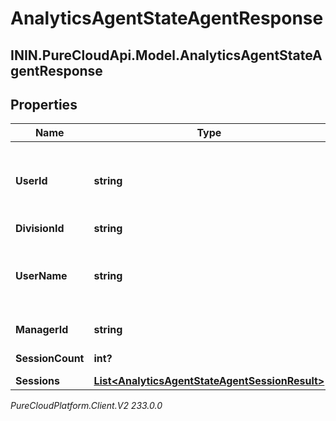 # AnalyticsAgentStateAgentResponse

## ININ.PureCloudApi.Model.AnalyticsAgentStateAgentResponse

## Properties

|Name | Type | Description | Notes|
|------------ | ------------- | ------------- | -------------|
| **UserId** | **string** | User Id - only returned if division is covered by agentStateNames permission | [optional] |
| **DivisionId** | **string** | Division Id | [optional] |
| **UserName** | **string** | User name - only returned if division is covered by agentStateNames permission | [optional] |
| **ManagerId** | **string** | The user that this user reports to | [optional] |
| **SessionCount** | **int?** | The count of sessions | [optional] |
| **Sessions** | [**List&lt;AnalyticsAgentStateAgentSessionResult&gt;**](AnalyticsAgentStateAgentSessionResult) | List of sessions | [optional] |



_PureCloudPlatform.Client.V2 233.0.0_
::::
Return every entry above exactly as written, with no pictures included.

Your response>
 # AnalyticsAgentStateAgentResponse

## ININ.PureCloudApi.Model.AnalyticsAgentStateAgentResponse

## Properties

|Name | Type | Description | Notes|
|------------ | ------------- | ------------- | -------------|
| **UserId** | **string** | User Id - only returned if division is covered by agentStateNames permission | [optional] |
| **DivisionId** | **string** | Division Id | [optional] |
| **UserName** | **string** | User name - only returned if division is covered by agentStateNames permission | [optional] |
| **ManagerId** | **string** | The user that this user reports to | [optional] |
| **SessionCount** | **int?** | The count of sessions | [optional] |
| **Sessions** | [**List&lt;AnalyticsAgentStateAgentSessionResult&gt;**](AnalyticsAgentStateAgentSessionResult) | List of sessions | [optional] |



_PureCloudPlatform.Client.V2 233.0.0_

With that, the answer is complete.